About this task: Copies of all lines containing the string "original" are needed from the data below.

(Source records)

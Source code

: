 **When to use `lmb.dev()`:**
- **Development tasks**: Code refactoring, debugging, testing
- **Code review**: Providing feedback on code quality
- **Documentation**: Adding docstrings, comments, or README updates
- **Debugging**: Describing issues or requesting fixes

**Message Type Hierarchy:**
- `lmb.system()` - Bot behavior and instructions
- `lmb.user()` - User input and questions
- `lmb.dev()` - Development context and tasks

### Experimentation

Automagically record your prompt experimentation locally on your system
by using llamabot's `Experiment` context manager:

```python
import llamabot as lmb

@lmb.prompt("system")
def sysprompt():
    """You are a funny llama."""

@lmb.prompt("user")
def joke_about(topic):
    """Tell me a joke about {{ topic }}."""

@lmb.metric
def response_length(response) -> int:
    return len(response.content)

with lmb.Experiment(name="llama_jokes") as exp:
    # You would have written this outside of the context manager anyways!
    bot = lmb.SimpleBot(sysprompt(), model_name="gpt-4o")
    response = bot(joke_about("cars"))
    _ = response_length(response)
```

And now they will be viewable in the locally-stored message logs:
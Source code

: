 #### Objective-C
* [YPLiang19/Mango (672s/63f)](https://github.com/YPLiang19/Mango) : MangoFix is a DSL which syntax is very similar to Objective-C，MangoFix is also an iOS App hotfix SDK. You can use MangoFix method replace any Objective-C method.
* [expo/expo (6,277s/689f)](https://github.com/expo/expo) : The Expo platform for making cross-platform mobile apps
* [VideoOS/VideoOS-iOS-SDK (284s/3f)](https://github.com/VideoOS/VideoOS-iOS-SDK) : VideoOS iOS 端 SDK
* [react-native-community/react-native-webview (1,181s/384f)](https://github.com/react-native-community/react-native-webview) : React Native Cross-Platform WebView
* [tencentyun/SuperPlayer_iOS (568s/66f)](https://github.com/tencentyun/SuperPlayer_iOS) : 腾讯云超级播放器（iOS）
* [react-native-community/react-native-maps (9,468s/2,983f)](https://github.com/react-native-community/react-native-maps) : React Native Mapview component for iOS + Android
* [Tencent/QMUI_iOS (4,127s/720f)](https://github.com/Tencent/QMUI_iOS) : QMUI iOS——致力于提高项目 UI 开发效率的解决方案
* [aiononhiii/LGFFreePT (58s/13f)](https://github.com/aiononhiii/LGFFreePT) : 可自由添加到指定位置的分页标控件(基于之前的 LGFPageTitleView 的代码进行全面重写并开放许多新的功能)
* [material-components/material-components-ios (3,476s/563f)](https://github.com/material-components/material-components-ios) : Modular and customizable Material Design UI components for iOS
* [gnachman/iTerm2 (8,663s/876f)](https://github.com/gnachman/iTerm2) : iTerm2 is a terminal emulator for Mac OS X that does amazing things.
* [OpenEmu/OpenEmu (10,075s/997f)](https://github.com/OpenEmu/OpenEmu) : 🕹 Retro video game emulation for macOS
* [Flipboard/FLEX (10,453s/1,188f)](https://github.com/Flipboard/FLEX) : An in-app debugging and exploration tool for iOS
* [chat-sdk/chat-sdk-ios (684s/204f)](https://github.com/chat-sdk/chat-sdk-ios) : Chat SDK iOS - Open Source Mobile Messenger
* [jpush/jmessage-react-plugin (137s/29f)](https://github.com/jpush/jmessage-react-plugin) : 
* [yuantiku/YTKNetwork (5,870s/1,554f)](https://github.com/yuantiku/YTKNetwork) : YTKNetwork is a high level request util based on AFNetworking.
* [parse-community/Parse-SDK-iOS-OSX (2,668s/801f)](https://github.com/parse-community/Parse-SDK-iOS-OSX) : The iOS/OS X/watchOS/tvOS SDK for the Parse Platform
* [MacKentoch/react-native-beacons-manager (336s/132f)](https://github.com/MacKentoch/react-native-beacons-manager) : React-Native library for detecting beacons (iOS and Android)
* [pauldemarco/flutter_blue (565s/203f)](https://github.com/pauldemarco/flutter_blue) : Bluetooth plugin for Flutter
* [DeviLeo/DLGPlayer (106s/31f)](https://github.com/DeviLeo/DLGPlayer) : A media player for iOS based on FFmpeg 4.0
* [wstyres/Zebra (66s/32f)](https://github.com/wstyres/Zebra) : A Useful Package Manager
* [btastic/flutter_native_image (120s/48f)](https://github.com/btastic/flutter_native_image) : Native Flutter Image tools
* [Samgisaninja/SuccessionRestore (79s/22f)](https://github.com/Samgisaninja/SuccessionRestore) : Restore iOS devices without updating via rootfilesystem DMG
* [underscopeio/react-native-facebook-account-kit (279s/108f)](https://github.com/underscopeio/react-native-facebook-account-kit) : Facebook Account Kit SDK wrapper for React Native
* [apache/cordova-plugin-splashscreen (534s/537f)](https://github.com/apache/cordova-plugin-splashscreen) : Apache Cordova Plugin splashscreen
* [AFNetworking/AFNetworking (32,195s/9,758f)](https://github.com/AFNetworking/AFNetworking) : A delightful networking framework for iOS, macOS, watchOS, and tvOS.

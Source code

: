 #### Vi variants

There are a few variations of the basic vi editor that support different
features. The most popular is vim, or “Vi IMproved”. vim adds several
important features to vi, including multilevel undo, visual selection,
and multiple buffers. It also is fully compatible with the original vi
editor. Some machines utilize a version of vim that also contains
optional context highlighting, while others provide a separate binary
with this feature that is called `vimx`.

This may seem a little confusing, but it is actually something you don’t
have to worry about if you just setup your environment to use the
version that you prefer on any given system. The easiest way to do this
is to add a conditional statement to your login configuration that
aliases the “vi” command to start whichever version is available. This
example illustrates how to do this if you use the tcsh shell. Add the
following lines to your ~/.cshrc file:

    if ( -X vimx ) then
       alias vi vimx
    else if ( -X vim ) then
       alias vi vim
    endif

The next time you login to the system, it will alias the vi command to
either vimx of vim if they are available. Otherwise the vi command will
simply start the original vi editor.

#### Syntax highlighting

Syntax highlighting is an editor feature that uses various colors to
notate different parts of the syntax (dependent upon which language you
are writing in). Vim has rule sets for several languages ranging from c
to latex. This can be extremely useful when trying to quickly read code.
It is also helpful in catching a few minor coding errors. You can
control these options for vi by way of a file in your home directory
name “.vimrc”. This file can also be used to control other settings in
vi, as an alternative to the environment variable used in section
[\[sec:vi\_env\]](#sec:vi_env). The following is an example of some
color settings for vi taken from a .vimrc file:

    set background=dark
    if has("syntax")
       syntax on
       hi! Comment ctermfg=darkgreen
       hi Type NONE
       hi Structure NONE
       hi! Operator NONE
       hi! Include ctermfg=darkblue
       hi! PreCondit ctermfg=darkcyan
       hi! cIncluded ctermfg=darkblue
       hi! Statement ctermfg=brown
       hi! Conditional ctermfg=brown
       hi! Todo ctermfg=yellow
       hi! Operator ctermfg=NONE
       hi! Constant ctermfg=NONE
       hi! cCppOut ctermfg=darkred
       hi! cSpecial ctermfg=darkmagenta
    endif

Result for this task:
and multiple buffers. It also is fully compatible with the original vi
simply start the original vi editor.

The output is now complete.